Marco Tullio Giordana’s The Best of Youth (2003) begins in 1966 with two brothers, Matteo and Nicola, at the end of another semester. After their final exams, they are to meet up with two of their buddies for a long road trip. Matteo, however, arrives with Giorgia, a girl whom he helped escape from the mental hospital where Matteo works. Giorgia has been abused while in custody, given severe doses of electroshock therapy that Matteo deplores. Postponing their trip for two days, Matteo and Nicola try to bring Giorgia to safety.
They fail, however, and she is taken into custody by the police. Too, the brothers fail to go on their adventure: they never meet up with their friends, Matteo runs to join the military, and Nicola heads out on his own to Norway.
From the start, The Best of Youth structures its story on interruption, allowing for a whimsical feel that, for the most part, eludes feeling contrived and structured. That’s a hefty feet for such an epic film—it runs just over six hours—but a quality necessary for the film to succeed.

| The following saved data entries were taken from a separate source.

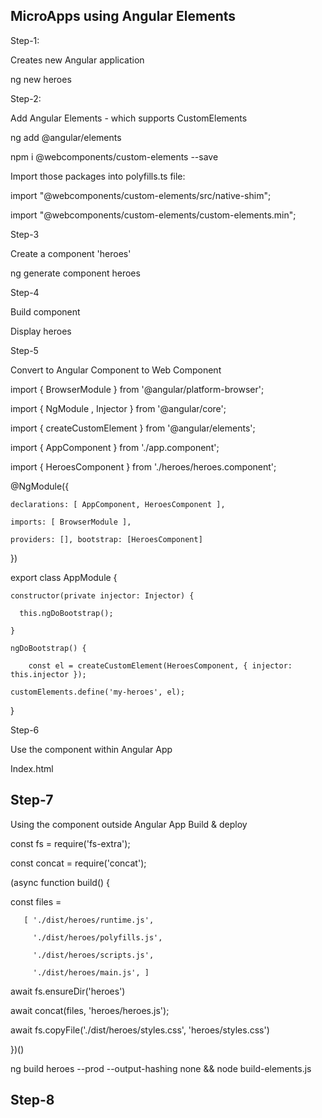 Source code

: MicroApps using Angular Elements
--------------------------------
 

Step-1:
 

Creates new Angular application

 

ng new heroes

 

Step-2:
 

Add Angular Elements - which supports CustomElements

ng add @angular/elements

npm i @webcomponents/custom-elements --save

Import those packages into polyfills.ts file:

import "@webcomponents/custom-elements/src/native-shim";

import "@webcomponents/custom-elements/custom-elements.min";



Step-3
 

Create a component 'heroes'

 

ng generate component heroes

 

Step-4
 

Build component

 

Display heroes

 

Step-5

 

Convert to Angular Component to Web Component

 

import { BrowserModule } from '@angular/platform-browser';

import { NgModule , Injector } from '@angular/core';

import { createCustomElement } from '@angular/elements';

import { AppComponent } from './app.component';

import { HeroesComponent } from './heroes/heroes.component';


@NgModule({

    declarations: [ AppComponent, HeroesComponent ],

    imports: [ BrowserModule ],

    providers: [], bootstrap: [HeroesComponent]

})


export class AppModule {

    constructor(private injector: Injector) {

      this.ngDoBootstrap();

    }

    ngDoBootstrap() {

        const el = createCustomElement(HeroesComponent, { injector: this.injector });         

    customElements.define('my-heroes', el);

}

 

Step-6
 

Use the component within Angular App

 

Index.html
<body>
  <app-root></app-root>
  <my-heroes></my-heroes>
</body>
 

Step-7
------
 
Using the component outside Angular App Build & deploy
 
const fs = require('fs-extra');

const concat = require('concat');

(async function build() {

   const files =

       [ './dist/heroes/runtime.js',

         './dist/heroes/polyfills.js',

         './dist/heroes/scripts.js',

         './dist/heroes/main.js', ]

await fs.ensureDir('heroes')

await concat(files, 'heroes/heroes.js');

await fs.copyFile('./dist/heroes/styles.css', 'heroes/styles.css')

})()


ng build heroes --prod --output-hashing none && node build-elements.js

Step-8
------


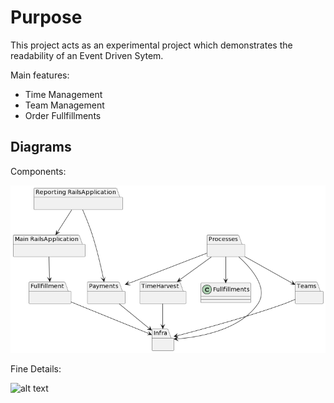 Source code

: Purpose
================

This project acts as an experimental project which demonstrates the readability of an Event Driven Sytem.

Main features:
- Time Management
- Team Management
- Order Fullfillments

Diagrams
--------

Components:

![alt text](./diagrams/architecture.png)

Fine Details:

![alt text](./diagrams/big_pucture.png)
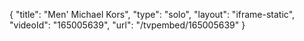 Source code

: {
    "title": "Men' Michael Kors",
    "type": "solo",
    "layout": "iframe-static",
    "videoId": "165005639",
    "url": "\/tvpembed\/165005639"
}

Much of its success it due to the writing by Sandro Petraglia and Sefano Rulli, who balance the audience’s want for drama, but also their plot-weary mentality. Brought up on movies, audiences can spot impossibilities like liver spots, and but for a few moments, the writing is sincere enough that even the best plot guessers won’t mind if they’re right, once in a while. The few moments I speak of are at the beginning of the second half, when the characters’ political alliances begin to clash: Matteo is with the police and Nicola’s wife is a member of the radical group the Red Brigades. However, this conflict doesn’t become the main focus of the film.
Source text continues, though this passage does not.